There are two possible ways to go here: linear regulator vs switcher, aka SMPS (Switch Mode Power Supply).
This is the old school solution, and for a variable power supply has 1 major drawback: power dissipation. If you have a high enough input voltage to supply 25V out (e.g. 27V) you'll have to dissipate a lot of power if your output is set to 1V and you draw 1A. Dissipation: 26V x 1A = 26W.
There's nothing against integrated regulators like the LM317. This can provide 1.5A from 1.2V to over 30V. The LM317 works by setting its output voltage to 1.2V higher than its
adj input. So all you have to do is take a DAC and place its output to the
adj input of the LM317. Most DACs don't output high voltages like 30V, but that can be achieved by placing a simple opamp amplifier between DAC and LM317:
About the internal dissipation. The LM317 exists in the old TO-3 package, which, when mounted on a decent heatsink, will allow for a dissipation of few tens of Watt. But you can make it less wasteful. If you have a transformer with several taps for different voltages, you can switch with relays between input voltages depending on the required output voltage. That's something which can be done automagically, since you're using a microcontroller after all.

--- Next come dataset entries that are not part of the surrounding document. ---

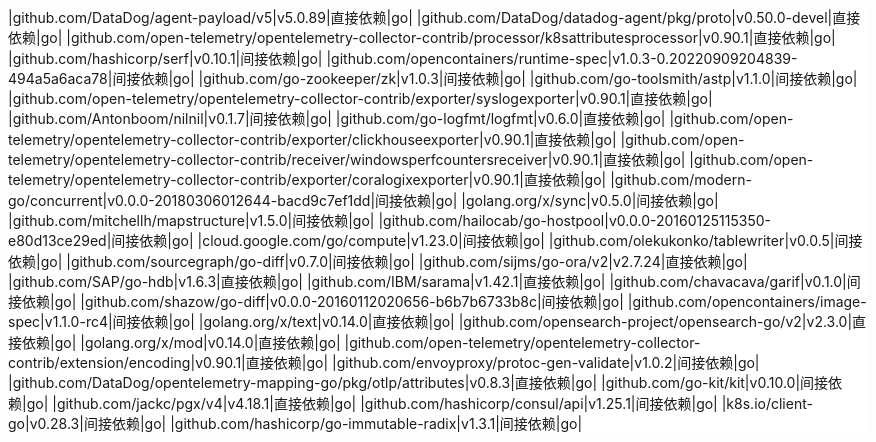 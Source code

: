 |github.com/DataDog/agent-payload/v5|v5.0.89|直接依赖|go|
|github.com/DataDog/datadog-agent/pkg/proto|v0.50.0-devel|直接依赖|go|
|github.com/open-telemetry/opentelemetry-collector-contrib/processor/k8sattributesprocessor|v0.90.1|直接依赖|go|
|github.com/hashicorp/serf|v0.10.1|间接依赖|go|
|github.com/opencontainers/runtime-spec|v1.0.3-0.20220909204839-494a5a6aca78|间接依赖|go|
|github.com/go-zookeeper/zk|v1.0.3|间接依赖|go|
|github.com/go-toolsmith/astp|v1.1.0|间接依赖|go|
|github.com/open-telemetry/opentelemetry-collector-contrib/exporter/syslogexporter|v0.90.1|直接依赖|go|
|github.com/Antonboom/nilnil|v0.1.7|间接依赖|go|
|github.com/go-logfmt/logfmt|v0.6.0|直接依赖|go|
|github.com/open-telemetry/opentelemetry-collector-contrib/exporter/clickhouseexporter|v0.90.1|直接依赖|go|
|github.com/open-telemetry/opentelemetry-collector-contrib/receiver/windowsperfcountersreceiver|v0.90.1|直接依赖|go|
|github.com/open-telemetry/opentelemetry-collector-contrib/exporter/coralogixexporter|v0.90.1|直接依赖|go|
|github.com/modern-go/concurrent|v0.0.0-20180306012644-bacd9c7ef1dd|间接依赖|go|
|golang.org/x/sync|v0.5.0|间接依赖|go|
|github.com/mitchellh/mapstructure|v1.5.0|间接依赖|go|
|github.com/hailocab/go-hostpool|v0.0.0-20160125115350-e80d13ce29ed|间接依赖|go|
|cloud.google.com/go/compute|v1.23.0|间接依赖|go|
|github.com/olekukonko/tablewriter|v0.0.5|间接依赖|go|
|github.com/sourcegraph/go-diff|v0.7.0|间接依赖|go|
|github.com/sijms/go-ora/v2|v2.7.24|直接依赖|go|
|github.com/SAP/go-hdb|v1.6.3|直接依赖|go|
|github.com/IBM/sarama|v1.42.1|直接依赖|go|
|github.com/chavacava/garif|v0.1.0|间接依赖|go|
|github.com/shazow/go-diff|v0.0.0-20160112020656-b6b7b6733b8c|间接依赖|go|
|github.com/opencontainers/image-spec|v1.1.0-rc4|间接依赖|go|
|golang.org/x/text|v0.14.0|直接依赖|go|
|github.com/opensearch-project/opensearch-go/v2|v2.3.0|直接依赖|go|
|golang.org/x/mod|v0.14.0|直接依赖|go|
|github.com/open-telemetry/opentelemetry-collector-contrib/extension/encoding|v0.90.1|直接依赖|go|
|github.com/envoyproxy/protoc-gen-validate|v1.0.2|间接依赖|go|
|github.com/DataDog/opentelemetry-mapping-go/pkg/otlp/attributes|v0.8.3|直接依赖|go|
|github.com/go-kit/kit|v0.10.0|间接依赖|go|
|github.com/jackc/pgx/v4|v4.18.1|直接依赖|go|
|github.com/hashicorp/consul/api|v1.25.1|间接依赖|go|
|k8s.io/client-go|v0.28.3|间接依赖|go|
|github.com/hashicorp/go-immutable-radix|v1.3.1|间接依赖|go| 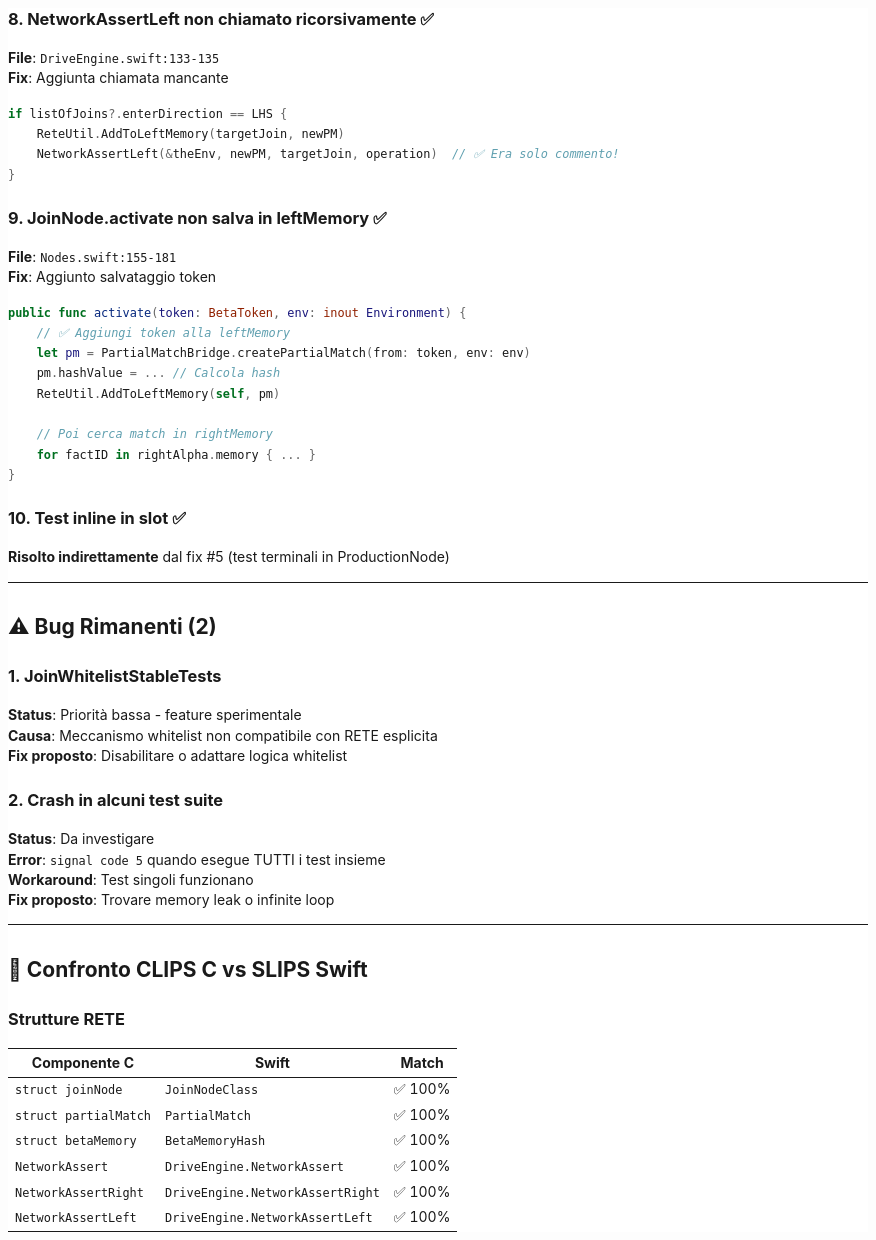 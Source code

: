 ### 8. **NetworkAssertLeft non chiamato ricorsivamente** ✅
**File**: `DriveEngine.swift:133-135`  
**Fix**: Aggiunta chiamata mancante
```swift
if listOfJoins?.enterDirection == LHS {
    ReteUtil.AddToLeftMemory(targetJoin, newPM)
    NetworkAssertLeft(&theEnv, newPM, targetJoin, operation)  // ✅ Era solo commento!
}
```

### 9. **JoinNode.activate non salva in leftMemory** ✅
**File**: `Nodes.swift:155-181`  
**Fix**: Aggiunto salvataggio token
```swift
public func activate(token: BetaToken, env: inout Environment) {
    // ✅ Aggiungi token alla leftMemory
    let pm = PartialMatchBridge.createPartialMatch(from: token, env: env)
    pm.hashValue = ... // Calcola hash
    ReteUtil.AddToLeftMemory(self, pm)
    
    // Poi cerca match in rightMemory
    for factID in rightAlpha.memory { ... }
}
```

### 10. **Test inline in slot** ✅
**Risolto indirettamente** dal fix #5 (test terminali in ProductionNode)

---

## ⚠️ Bug Rimanenti (2)

### 1. **JoinWhitelistStableTests** 
**Status**: Priorità bassa - feature sperimentale  
**Causa**: Meccanismo whitelist non compatibile con RETE esplicita  
**Fix proposto**: Disabilitare o adattare logica whitelist

### 2. **Crash in alcuni test suite**
**Status**: Da investigare  
**Error**: `signal code 5` quando esegue TUTTI i test insieme  
**Workaround**: Test singoli funzionano  
**Fix proposto**: Trovare memory leak o infinite loop

---

## 🎯 Confronto CLIPS C vs SLIPS Swift

### Strutture RETE

| Componente C | Swift | Match |
|--------------|-------|-------|
| `struct joinNode` | `JoinNodeClass` | ✅ 100% |
| `struct partialMatch` | `PartialMatch` | ✅ 100% |
| `struct betaMemory` | `BetaMemoryHash` | ✅ 100% |
| `NetworkAssert` | `DriveEngine.NetworkAssert` | ✅ 100% |
| `NetworkAssertRight` | `DriveEngine.NetworkAssertRight` | ✅ 100% |
| `NetworkAssertLeft` | `DriveEngine.NetworkAssertLeft` | ✅ 100% |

To control current limiting you could use high-side current measurement:
You can use an ADC to convert the measured analog value to digital, and compare it in the microcontroller with a set value; if it exceeds this value you can switch off the output. You would have to reset the power supply to activate it again, doing this automatically won't work because it would oscillate between shut-off and overload.
Alternatively you can do the current limiting outside of the microcontroller, by using a comparator to compare the measured value with a set value (output from a second DAC). The comparator can then pull the
adj input of the LM317 low when there's an overload.
A SMPS solution in general has a much higher efficiency than a linear regulator, but is always optimized for certain input and output voltage and a given output current. If you use a SMPS with a variable output the efficiency may be up to 90% for the optimal output voltage but drop to 60% or lower at very low output voltages. PCB layout is also critical, both for the efficiency and EMI (ElectroMagnetic Interference).
Especially if you can find a transformer with several outputs I would go for the linear approach.
Since you've little practice with analog electronics I think it's best to start with a microcontroller board and build on that, step by step. Arduino is the word of the day, but I don't know how they are with analog in and out.
You rightly say that the user interface of the tux-dingus leaves a lot to be desired. I would use a rotary encoder to set the voltage. You could make it dynamic, i.e. fine steps when turning slowly, bigger steps when turning fast. You could use a second encoder to set the current limiter, or use the same, and switch between modes by pushing it (most rotary encoders are combined with a push-button). This way and with a DAC you can already create an analog voltage; this will ease the next step of bringing in the real power parts.